JBS is being sued by Brazil’s labour prosecutors over COVID-19 outbreak
Brazilian labour prosecutors are suing JBS SA for damages and demanding better working conditions after a coronavirus outbreak in a processing plant sickens workers.Reuters reports that labour prosecutors published a statement on 27 May, outlining the COVID-19 outbreak at a meat plant in Ipumirim, Santa Catarina.
This is the second time in just over a month that labour prosecutors have sought legal redress against the meatpacker. The case cites it company’s alleged inability to stem outbreaks of COVID-19 at slaughterhouses and meat packing sites.
In a statement sent to Reuters, JBS said that it had not received formal notice of the lawsuit and added, without elaborating, that it adhered to “strict protocols” against the virus.

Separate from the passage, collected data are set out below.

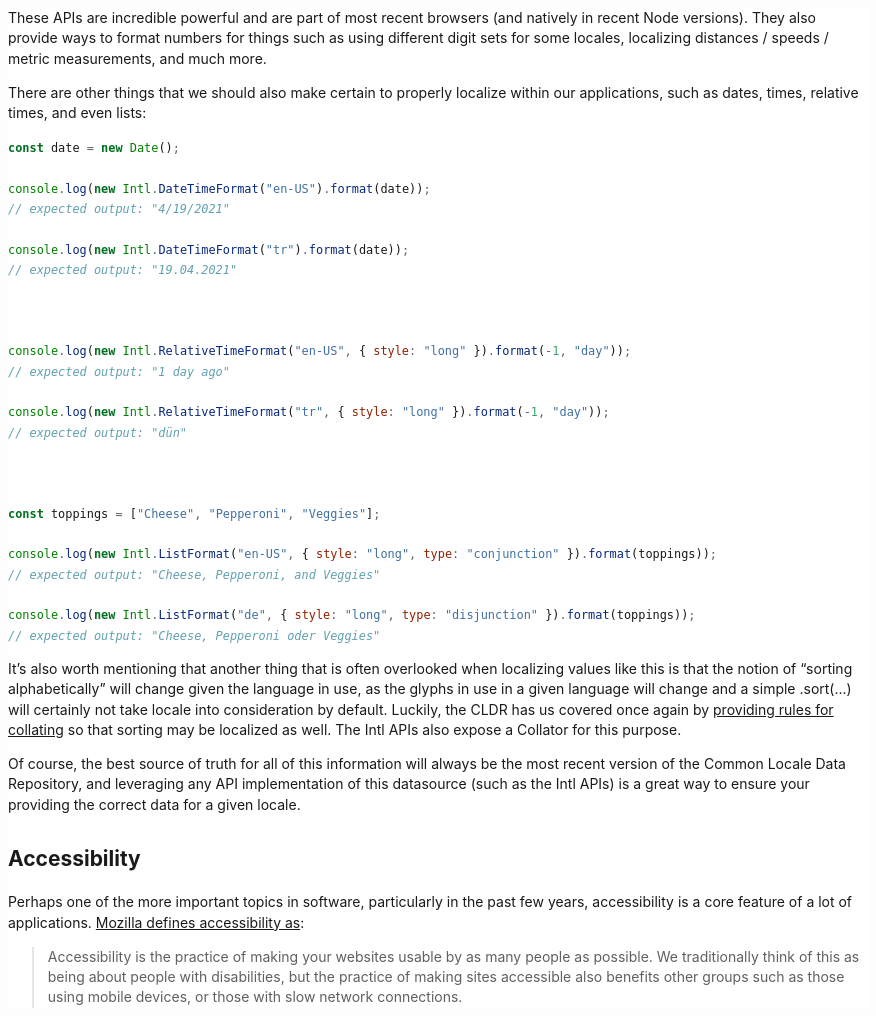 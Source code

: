 These APIs are incredible powerful and are part of most recent browsers (and natively in recent Node versions). They also provide ways to format numbers for things such as using different digit sets for some locales, localizing distances / speeds / metric measurements, and much more.

There are other things that we should also make certain to properly localize within our applications, such as dates, times, relative times, and even lists:

```js
const date = new Date();

console.log(new Intl.DateTimeFormat("en-US").format(date));
// expected output: "4/19/2021"

console.log(new Intl.DateTimeFormat("tr").format(date));
// expected output: "19.04.2021"



console.log(new Intl.RelativeTimeFormat("en-US", { style: "long" }).format(-1, "day"));
// expected output: "1 day ago"

console.log(new Intl.RelativeTimeFormat("tr", { style: "long" }).format(-1, "day"));
// expected output: "dün"



const toppings = ["Cheese", "Pepperoni", "Veggies"];

console.log(new Intl.ListFormat("en-US", { style: "long", type: "conjunction" }).format(toppings));
// expected output: "Cheese, Pepperoni, and Veggies"

console.log(new Intl.ListFormat("de", { style: "long", type: "disjunction" }).format(toppings));
// expected output: "Cheese, Pepperoni oder Veggies"
```

It’s also worth mentioning that another thing that is often overlooked when localizing values like this is that the notion of “sorting alphabetically” will change given the language in use, as the glyphs in use in a given language will change and a simple .sort(...) will certainly not take locale into consideration by default. Luckily, the CLDR has us covered once again by [providing rules for collating](http://cldr.unicode.org/index/cldr-spec/collation-guidelines) so that sorting may be localized as well. The Intl APIs also expose a Collator for this purpose.

Of course, the best source of truth for all of this information will always be the most recent version of the Common Locale Data Repository, and leveraging any API implementation of this datasource (such as the Intl APIs) is a great way to ensure your providing the correct data for a given locale.

## Accessibility

Perhaps one of the more important topics in software, particularly in the past few years, accessibility is a core feature of a lot of applications. [Mozilla defines accessibility as](https://developer.mozilla.org/en-US/docs/Learn/Accessibility/What_is_accessibility):
> Accessibility is the practice of making your websites usable by as many people as possible. We traditionally think of this as being about people with disabilities, but the practice of making sites accessible also benefits other groups such as those using mobile devices, or those with slow network connections.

In Rio Grande do Sul state, labour prosecutors on 18 April also filed suit after a high number of COVID-19 cases were detected at the company's Passo Fundo unit. Operations at Passo Fundo, which employs more than 2,600 people and like Ipumirim slaughters chickens, resumed on 21 May after being closed for about a month.
The prosecutors in Santa Catarina alleged JBS is not doing enough to protect its employees at Ipumirim, which was closed after a labour inspection on 18 May.
"The company is considered a contagion hot spot for coronavirus not only in Ipumirim, but also in neighboring municipalities, as it employs workers from all over the region," a statement by labour prosecutors said.
On the day prosecutors closed Ipumirim, some 86 employees had tested positive for COVID-19, or about 5 percent of the approximately 1,500 employees at the site, the prosecutors' statement said.
The cases registered at the plant represented then approximately 14 percent of the contaminations in the west of Santa Catarina, and almost 2 percent of all cases in the state, the prosecutors said.